«Ya les hemos vendido la casa. Pero tenemos derecho a quedarnos una semana», dijeron los antiguos dueños.
Corría el año 1975 cuando dejamos el pueblo para mudarnos a la ciudad. Compramos una casa a las afueras de Madrid y, al poco, nos llevamos una sorpresa
En aquel entonces, en el pueblo, todos nos echábamos una mano, así eran también mis padres. Por eso, cuando los propietarios anteriores nos pidieron quedarse algunas semanas más en la que ya era nuestra casa, mientras solucionaban unos papeles, accedimos sin dudar.
Tenían un perro enorme y, sinceramente, bastante fiero. Nosotros no queríamos llevárnoslo porque no obedecía a nadie. Aún recuerdo al animal perfectamente.
Pasó una semana, luego otra, y después otra más, y aquellos seguían viviendo en nuestra casa sin intención de marcharse. Dormían hasta la hora de cenar, rara vez salían, y por su actitud, parecían seguir creyéndose los dueños, sobre todo la madre del propietario.
Mis padres les recordaban constantemente el acuerdo, pero siempre encontraban alguna excusa para alargar su estancia.
Soltaban al perro sin cuidado. No solo ensuciaba el jardín, sino que nos daba auténtico miedo salir fuera. Asustaba a cualquiera que se acercaba. Mis padres insistieron varias veces en que lo ataran, pero en cuanto mi padre salía para trabajar y mis hermanos, Lucía y Javier, iban al colegio, ahí estaba el perro, corriendo suelto en el jardín.
Y así fue como el perro terminó por ayudar a mi padre a echar a aquellas personas tan descaradas.
Un día, Lucía regresó del colegio y, distraída, abrió la verja sin prestar atención al perro. El bicho, de pelaje negro, la tiró al suelo, aunque, por suerte, salió ilesa salvo algún que otro arañazo y el uniforme roto. Inmediatamente, ataron al perro y le echaron la culpa a mi hermana por llegar «demasiado temprano».

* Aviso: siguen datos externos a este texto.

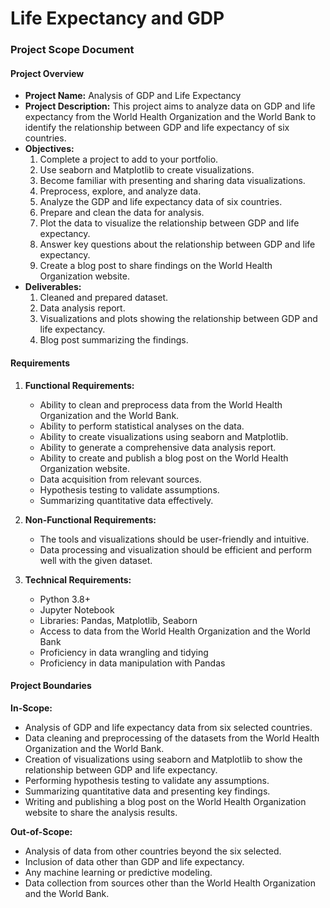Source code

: # Life Expectancy and GDP
### Project Scope Document

#### Project Overview
- **Project Name:** Analysis of GDP and Life Expectancy
- **Project Description:** This project aims to analyze data on GDP and life expectancy from the World Health Organization and the World Bank to identify the relationship between GDP and life expectancy of six countries.
- **Objectives:**
  1. Complete a project to add to your portfolio.
  2. Use seaborn and Matplotlib to create visualizations.
  3. Become familiar with presenting and sharing data visualizations.
  4. Preprocess, explore, and analyze data.
  5. Analyze the GDP and life expectancy data of six countries.
  6. Prepare and clean the data for analysis.
  7. Plot the data to visualize the relationship between GDP and life expectancy.
  8. Answer key questions about the relationship between GDP and life expectancy.
  9. Create a blog post to share findings on the World Health Organization website.
- **Deliverables:**
  1. Cleaned and prepared dataset.
  2. Data analysis report.
  3. Visualizations and plots showing the relationship between GDP and life expectancy.
  4. Blog post summarizing the findings.


#### Requirements

1. **Functional Requirements:**
   - Ability to clean and preprocess data from the World Health Organization and the World Bank.
   - Ability to perform statistical analyses on the data.
   - Ability to create visualizations using seaborn and Matplotlib.
   - Ability to generate a comprehensive data analysis report.
   - Ability to create and publish a blog post on the World Health Organization website.
   - Data acquisition from relevant sources.
   - Hypothesis testing to validate assumptions.
   - Summarizing quantitative data effectively.

2. **Non-Functional Requirements:**
   - The tools and visualizations should be user-friendly and intuitive.
   - Data processing and visualization should be efficient and perform well with the given dataset.

3. **Technical Requirements:**
   - Python 3.8+
   - Jupyter Notebook
   - Libraries: Pandas, Matplotlib, Seaborn
   - Access to data from the World Health Organization and the World Bank
   - Proficiency in data wrangling and tidying
   - Proficiency in data manipulation with Pandas

#### Project Boundaries

**In-Scope:**
   - Analysis of GDP and life expectancy data from six selected countries.
   - Data cleaning and preprocessing of the datasets from the World Health Organization and the World Bank.
   - Creation of visualizations using seaborn and Matplotlib to show the relationship between GDP and life expectancy.
   - Performing hypothesis testing to validate any assumptions.
   - Summarizing quantitative data and presenting key findings.
   - Writing and publishing a blog post on the World Health Organization website to share the analysis results.

**Out-of-Scope:**
   - Analysis of data from other countries beyond the six selected.
   - Inclusion of data other than GDP and life expectancy.
   - Any machine learning or predictive modeling.
   - Data collection from sources other than the World Health Organization and the World Bank.
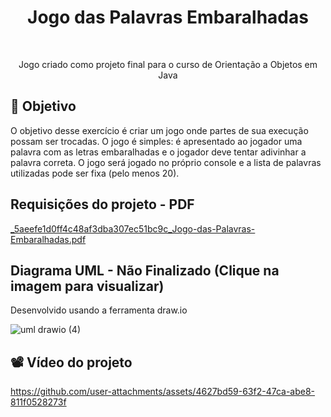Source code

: 
<h1 align="center"> Jogo das Palavras Embaralhadas </h1>
<br>

<p align="center">Jogo criado como projeto final para o curso de Orientação a Objetos em Java</p>



## 🎯 Objetivo
O objetivo desse exercício é criar um jogo onde partes de sua execução possam ser trocadas.
O jogo é simples: é apresentado ao jogador uma palavra com as letras embaralhadas e o jogador deve
tentar adivinhar a palavra correta. O jogo será jogado no próprio console e a lista de palavras utilizadas
pode ser fixa (pelo menos 20).

## Requisições do projeto - PDF
[_5aeefe1d0ff4c48af3dba307ec51bc9c_Jogo-das-Palavras-Embaralhadas.pdf](https://github.com/user-attachments/files/16274063/_5aeefe1d0ff4c48af3dba307ec51bc9c_Jogo-das-Palavras-Embaralhadas.pdf)


## Diagrama UML - Não Finalizado (Clique na imagem para visualizar)
Desenvolvido usando a ferramenta draw.io

![uml drawio (4)](https://github.com/user-attachments/assets/b0d7cace-47cb-40b3-9595-f3254c625cf3)




## 📽️ Vídeo do projeto
https://github.com/user-attachments/assets/4627bd59-63f2-47ca-abe8-811f0528273f

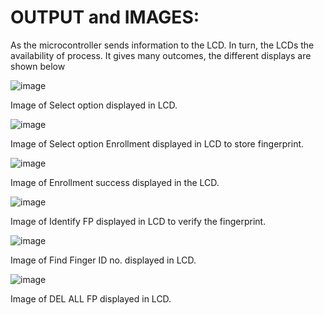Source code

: # OUTPUT and IMAGES:
As the microcontroller sends information to the LCD. In turn, the LCDs the availability of process. It gives many outcomes, the different displays are shown below


![image](https://user-images.githubusercontent.com/98878142/157648718-d3f2164b-140b-42a0-bc8a-1be8021cc301.png)

Image of Select option displayed in LCD.

![image](https://user-images.githubusercontent.com/98878142/157649107-4c54c362-d061-4f9f-96dc-8bef38919f9a.png)


Image of Select option Enrollment displayed in LCD to store fingerprint.

![image](https://user-images.githubusercontent.com/98878142/157649280-c3b334f0-c465-43b9-a1e9-709b5fb0afcc.png)


Image of Enrollment success displayed in the LCD.

![image](https://user-images.githubusercontent.com/98878142/157649462-64cac374-19c2-43ec-a6a1-f84143174ec9.png)


Image of Identify FP displayed in LCD to verify the fingerprint.

![image](https://user-images.githubusercontent.com/98878142/157649666-d004eefc-5436-4816-8f06-2af9bc4bd73c.png)


Image of Find Finger ID no. displayed in LCD.

![image](https://user-images.githubusercontent.com/98878142/157649735-7e3f2b77-4d7e-4231-af7d-34697b21fb1d.png)


Image of DEL ALL FP displayed in LCD.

Esa misma tarde, al volver mi padre del trabajo, no se quitó ni la chaqueta. Agarró a la anciana por los brazos y la sacó a la calle. Detrás salieron la hija y su marido, huyendo. Toda su ropa y pertenencias acabaron saltando la valla, directas al barro y los charcos del camino.

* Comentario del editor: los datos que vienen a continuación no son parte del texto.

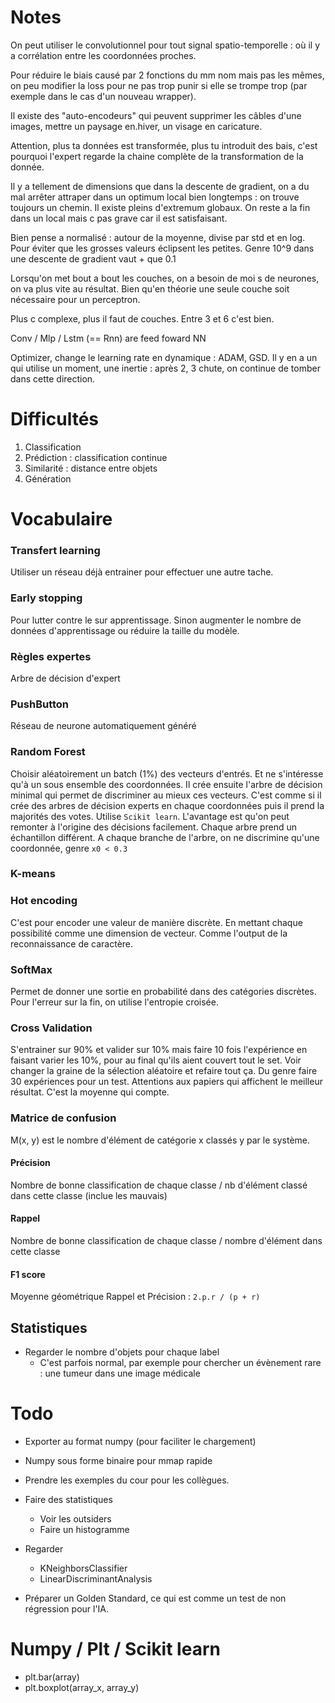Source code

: # Notes

On peut utiliser le convolutionnel pour tout signal spatio-temporelle : où il y a corrélation entre les coordonnées proches.

Pour réduire le biais causé par 2 fonctions du mm nom mais pas les mêmes, on peu modifier la loss pour ne pas trop punir si elle se trompe trop (par exemple dans le cas d'un nouveau wrapper).

Il existe des "auto-encodeurs" qui peuvent supprimer les câbles d'une images, mettre un paysage en.hiver, un visage en caricature.


Attention, plus ta données est transformée, plus tu introduit des bais, c'est pourquoi l'expert regarde la chaine complète de la transformation de la donnée.

Il y a tellement de dimensions que dans la descente de gradient, on a du mal arrêter attraper dans un optimum local bien longtemps : on trouve toujours un chemin.
Il existe pleins d'extremum globaux. On reste a la fin dans un local mais c pas grave car il est satisfaisant.

Bien pense a normalisé : autour de la moyenne, divise par std et en log. Pour éviter que les grosses valeurs éclipsent les petites. Genre 10^9 dans une descente de gradient vaut + que 0.1

Lorsqu'on met bout a bout les couches, on a besoin de moi s de neurones, on va plus vite au résultat. Bien qu'en théorie une seule couche soit nécessaire pour un perceptron.

Plus c complexe, plus il faut de couches. Entre 3 et 6 c'est bien.

Conv / Mlp / Lstm (== Rnn) are feed foward NN



Optimizer, change le learning rate en dynamique : ADAM, GSD. Il y en a un qui utilise un moment, une inertie : après 2, 3 chute, on continue de tomber dans cette direction.


# Difficultés

1. Classification
2. Prédiction : classification continue
3. Similarité : distance entre objets
4. Génération

# Vocabulaire

### Transfert learning
Utiliser un réseau déjà entrainer pour effectuer une autre tache.

### Early stopping
Pour lutter contre le sur apprentissage.
Sinon augmenter le nombre de données d'apprentissage ou réduire la taille du modèle.

### Règles expertes
Arbre de décision d'expert

### PushButton
Réseau de neurone automatiquement généré

### Random Forest
Choisir aléatoirement un batch (1%) des vecteurs d'entrés. Et ne s'intéresse qu'à un sous ensemble des coordonnées. Il crée ensuite l'arbre de décision minimal qui permet de discriminer au mieux ces vecteurs. C'est comme si il crée des arbres de décision experts en chaque coordonnées puis il prend la majorités des votes. Utilise `Scikit learn`. L'avantage est qu'on peut remonter à l'origine des décisions facilement.
Chaque arbre prend un échantillon différent.
A chaque branche de l'arbre, on ne discrimine qu'une coordonnée, genre `x0 < 0.3`


### K-means

### Hot encoding

C'est pour encoder une valeur de manière discrète. En mettant chaque possibilité comme une dimension de vecteur. Comme l'output de la reconnaissance de caractère.

### SoftMax

Permet de donner une sortie en probabilité dans des catégories discrètes.
Pour l'erreur sur la fin, on utilise l'entropie croisée.

### Cross Validation

S'entrainer sur 90% et valider sur 10% mais faire 10 fois l'expérience en faisant varier les 10%, pour au final qu'ils aient couvert tout le set. Voir changer la graine de la sélection aléatoire et refaire tout ça. Du genre faire 30 expériences pour un test. Attentions aux papiers qui affichent le meilleur résultat. C'est la moyenne qui compte.

### Matrice de confusion

M(x, y) est le nombre d'élément de catégorie x classés y par le système.

#### Précision

Nombre de bonne classification de chaque classe / nb d'élément classé dans cette classe (inclue les mauvais)

#### Rappel

Nombre de bonne classification de chaque classe / nombre d'élément dans cette classe

#### F1 score

Moyenne géométrique Rappel et Précision : `2.p.r / (p + r)`

## Statistiques

* Regarder le nombre d'objets pour chaque label
	* C'est parfois normal, par exemple pour chercher un évènement rare : une tumeur dans une image médicale


# Todo

* Exporter au format numpy (pour faciliter le chargement)
* Numpy sous forme binaire pour mmap rapide
* Prendre les exemples du cour pour les collègues.

* Faire des statistiques
	* Voir les outsiders
	* Faire un histogramme

* Regarder
	* KNeighborsClassifier
	* LinearDiscriminantAnalysis

* Préparer un Golden Standard, ce qui est comme un test de non régression pour l'IA.
	
# Numpy / Plt / Scikit learn

* plt.bar(array)
* plt.boxplot(array_x, array_y)
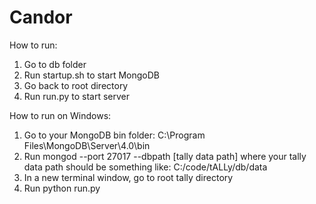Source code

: # Candor

How to run:  
1. Go to db folder
2. Run startup.sh to start MongoDB
3. Go back to root directory
4. Run run.py to start server

How to run on Windows:
1. Go to your MongoDB bin folder: C:\Program Files\MongoDB\Server\4.0\bin
2. Run mongod --port 27017 --dbpath [tally data path]
where your tally data path should be something like: C:/code/tALLy/db/data
3. In a new terminal window, go to root tally directory
4. Run python run.py

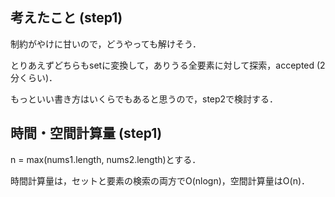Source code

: ## 考えたこと (step1)
制約がやけに甘いので，どうやっても解けそう．

とりあえずどちらもsetに変換して，ありうる全要素に対して探索，accepted (2分くらい)．

もっといい書き方はいくらでもあると思うので，step2で検討する．

## 時間・空間計算量 (step1)
n = max(nums1.length, nums2.length)とする．

時間計算量は，セットと要素の検索の両方でO(nlogn)，空間計算量はO(n)．
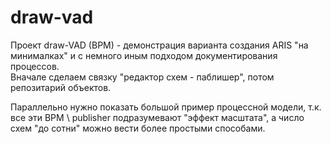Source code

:# draw-vad
Проект draw-VAD (BPM) - демонстрация варианта создания ARIS "на минималках" и с немного иным подходом документирования процессов.   
Вначале сделаем связку "редактор схем - паблишер", потом репозитарий объектов. 

Параллельно нужно показать большой пример процессной модели, т.к. все эти BPM \ publisher подразумевают "эффект масштата", а число схем "до сотни" можно вести более простыми способами.  
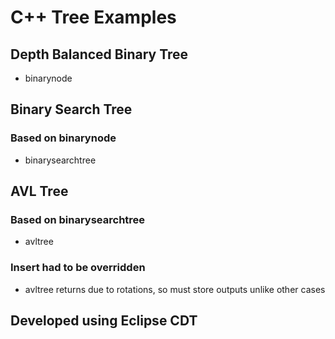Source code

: # C++ Tree Examples

## Depth Balanced Binary Tree
* binarynode

## Binary Search Tree
### Based on binarynode
* binarysearchtree

## AVL Tree
### Based on binarysearchtree
* avltree

### Insert had to be overridden
* avltree returns due to rotations, so must store outputs unlike other cases

## Developed using Eclipse CDT
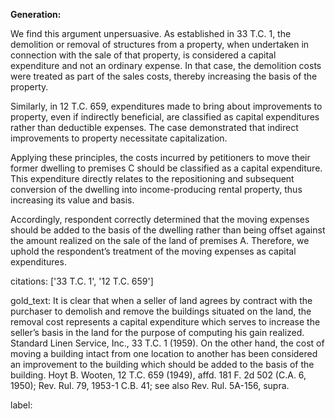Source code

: **Generation:**

We find this argument unpersuasive. As established in 33 T.C. 1, the demolition or removal of structures from a property, when undertaken in connection with the sale of that property, is considered a capital expenditure and not an ordinary expense. In that case, the demolition costs were treated as part of the sales costs, thereby increasing the basis of the property.

Similarly, in 12 T.C. 659, expenditures made to bring about improvements to property, even if indirectly beneficial, are classified as capital expenditures rather than deductible expenses. The case demonstrated that indirect improvements to property necessitate capitalization.

Applying these principles, the costs incurred by petitioners to move their former dwelling to premises C should be classified as a capital expenditure. This expenditure directly relates to the repositioning and subsequent conversion of the dwelling into income-producing rental property, thus increasing its value and basis.

Accordingly, respondent correctly determined that the moving expenses should be added to the basis of the dwelling rather than being offset against the amount realized on the sale of the land of premises A. Therefore, we uphold the respondent’s treatment of the moving expenses as capital expenditures.

citations: ['33 T.C. 1', '12 T.C. 659']

gold_text: It is clear that when a seller of land agrees by contract with the purchaser to demolish and remove the buildings situated on the land, the removal cost represents a capital expenditure which serves to increase the seller’s basis in the land for the purpose of computing his gain realized. Standard Linen Service, Inc., 33 T.C. 1 (1959). On the other hand, the cost of moving a building intact from one location to another has been considered an improvement to the building which should be added to the basis of the building. Hoyt B. Wooten, 12 T.C. 659 (1949), affd. 181 F. 2d 502 (C.A. 6, 1950); Rev. Rul. 79, 1953-1 C.B. 41; see also Rev. Rul. 5A-156, supra.

label: 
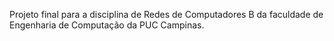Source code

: Projeto final para a disciplina de Redes de Computadores B da faculdade de Engenharia de Computação da PUC Campinas.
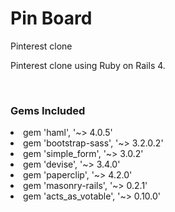 <h1>Pin Board</h1>

Pinterest clone 

<p>Pinterest clone using Ruby on Rails 4.<br></p>
<p><br></p>
<h3>Gems Included</h3>
<li>gem 'haml', '~> 4.0.5'</li>
<li>gem 'bootstrap-sass', '~> 3.2.0.2'</li>
<li>gem 'simple_form', '~> 3.0.2'</li>
<li>gem 'devise', '~> 3.4.0'</li>
<li>gem 'paperclip', '~> 4.2.0'</li>
<li>gem 'masonry-rails', '~> 0.2.1'</li>
<li>gem 'acts_as_votable', '~> 0.10.0'</li>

Intentaron que el perro se lanzara contra mi padre, pero el pobre animal, al ver el revuelo, entre miedo y derrota, metió el rabo entre las patas y se escondió en el cobertizo. Se negaba a moverse.

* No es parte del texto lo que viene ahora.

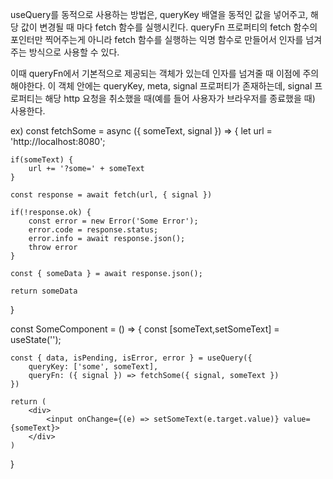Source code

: useQuery를 동적으로 사용하는 방법은,
queryKey 배열을 동적인 값을 넣어주고, 해당 값이 변경될 때 마다 fetch 함수를 실행시킨다.
queryFn 프로퍼티의 fetch 함수의 포인터만 찍어주는게 아니라 fetch 함수를 실행하는 익명 함수로 만들어서
인자를 넘겨주는 방식으로 사용할 수 있다.

이때 queryFn에서 기본적으로 제공되는 객체가 있는데 인자를 넘겨줄 때 이점에 주의해야한다.
이 객체 안에는 queryKey, meta, signal 프로퍼티가 존재하는데,
signal 프로퍼티는 해당 http 요청을 취소했을 때(예를 들어 사용자가 브라우저를 종료했을 때) 사용한다.

ex)
const fetchSome = async ({ someText, signal }) => {
    let url = 'http://localhost:8080';

    if(someText) {
        url += '?some=' + someText
    }

    const response = await fetch(url, { signal })

    if(!response.ok) {
        const error = new Error('Some Error');
        error.code = response.status;
        error.info = await response.json();
        throw error
    }

    const { someData } = await response.json();

    return someData
}

const SomeComponent = () => {
    const [someText,setSomeText] = useState('');
    
    const { data, isPending, isError, error } = useQuery({
        queryKey: ['some', someText],
        queryFn: ({ signal }) => fetchSome({ signal, someText })
    })

    return (
        <div>
            <input onChange={(e) => setSomeText(e.target.value)} value={someText}>
        </div>
    )
}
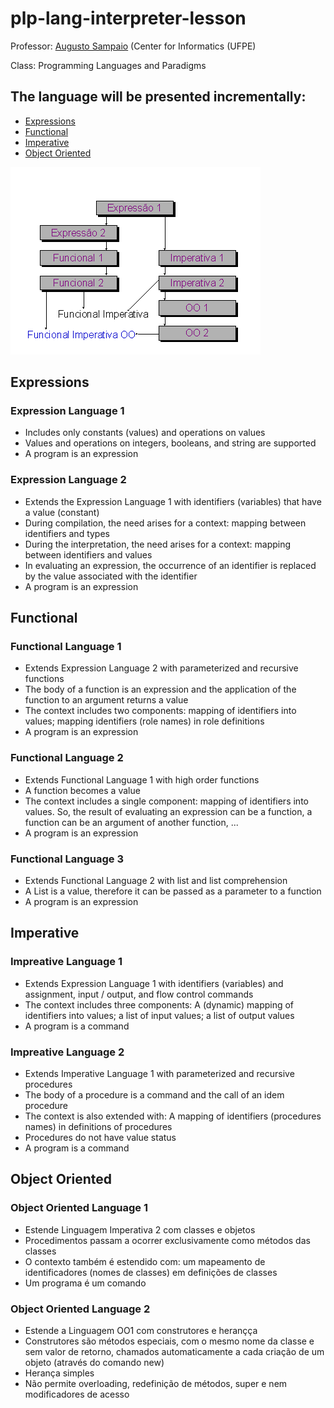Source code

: # plp-lang-interpreter-lesson

Professor: [Augusto Sampaio](http://www.cin.ufpe.br/~acas/) (Center for Informatics (UFPE)

Class: Programming Languages and Paradigms

## The language will be presented incrementally:

- [Expressions](#expressions)
- [Functional](#functional)
- [Imperative](#imperative)
- [Object Oriented](#object-oriented)

![](images/img001.gif)

## Expressions

### Expression Language 1

- Includes only constants (values) and operations on values
- Values and operations on integers, booleans, and string are supported
- A program is an expression

### Expression Language 2

- Extends the Expression Language 1 with identifiers (variables) that have a value (constant)
- During compilation, the need arises for a context: mapping between identifiers and types
- During the interpretation, the need arises for a context: mapping between identifiers and values
- In evaluating an expression, the occurrence of an identifier is replaced by the value associated with the identifier
- A program is an expression

## Functional

### Functional Language 1

- Extends Expression Language 2 with parameterized and recursive functions
- The body of a function is an expression and the application of the function to an argument returns a value
- The context includes two components: mapping of identifiers into values; mapping identifiers (role names) in role definitions
- A program is an expression

### Functional Language 2

- Extends Functional Language 1 with high order functions
- A function becomes a value
- The context includes a single component: mapping of identifiers into values. So, the result of evaluating an expression can be a function, a function can be an argument of another function, ...
- A program is an expression

### Functional Language 3

- Extends Functional Language 2 with list and list comprehension
- A List is a value, therefore it can be passed as a parameter to a function
- A program is an expression

## Imperative

### Impreative Language 1

- Extends Expression Language 1 with identifiers (variables) and assignment, input / output, and flow control commands
- The context includes three components: A (dynamic) mapping of identifiers into values; a list of input values; a list of output values
- A program is a command

### Impreative Language 2

- Extends Imperative Language 1 with parameterized and recursive procedures
- The body of a procedure is a command and the call of an idem procedure
- The context is also extended with: A mapping of identifiers (procedures names) in definitions of procedures
- Procedures do not have value status
- A program is a command

## Object Oriented

### Object Oriented Language 1

- Estende Linguagem Imperativa 2 com classes e objetos
- Procedimentos passam a ocorrer exclusivamente como métodos das classes
- O contexto também é estendido com: um mapeamento de identificadores (nomes de classes) em definições de classes
- Um programa é um comando

### Object Oriented Language 2 
- Estende a Linguagem OO1 com construtores e herançça
- Construtores são métodos especiais, com o mesmo nome da classe e sem valor de retorno, chamados automaticamente a cada criação de um objeto (através do comando new)
- Herança simples
- Não permite overloading, redefinição de métodos, super e nem modificadores de acesso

En menos de una hora, todo lo que tenían aquellos estaba en la calle, el portón cerrado, y el perro aguardaba con ellos, tras la verja, bajo la fría noche madrileña.
De aquello aprendí que la bondad y la paciencia tienen un límite, y que hay veces en las que hay que saber poner pie en pared, aunque no sea bonito. Por muy generoso que quieras ser, no todo el mundo te lo agradece en la vida.